Transcribe each entry exactly as it appears, leaving out any picture it holds.

------ Supplied information

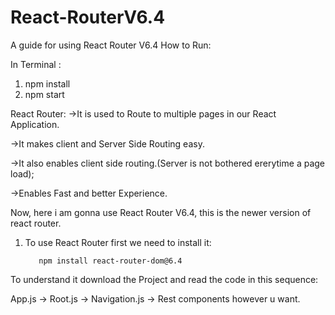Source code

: # React-RouterV6.4
A guide for using React Router V6.4
How to Run:

In Terminal :

1. npm install
2. npm start

React Router:
  ->It is used to Route to multiple pages in our React Application.
  
  ->It makes client and Server Side Routing easy.
  
  ->It also enables client side routing.(Server is not bothered ererytime a page load);
  
  ->Enables Fast and better Experience.
  

Now, here i am gonna use React Router V6.4, this is the newer version of react router.


1. To use React Router first we need to install it:
   
          npm install react-router-dom@6.4
   

To understand it download the Project and read the code in this sequence:

App.js -> Root.js -> Navigation.js -> Rest components however u want.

------------

** Your response **
Source code

: # React-RouterV6.4
A guide for using React Router V6.4
How to Run:

In Terminal :

1. npm install
2. npm start

React Router:
  ->It is used to Route to multiple pages in our React Application.
  
  ->It makes client and Server Side Routing easy.
  
  ->It also enables client side routing.(Server is not bothered ererytime a page load);
  
  ->Enables Fast and better Experience.
  

Now, here i am gonna use React Router V6.4, this is the newer version of react router.


1. To use React Router first we need to install it:
   
          npm install react-router-dom@6.4
   

To understand it download the Project and read the code in this sequence:

App.js -> Root.js -> Navigation.js -> Rest components however u want.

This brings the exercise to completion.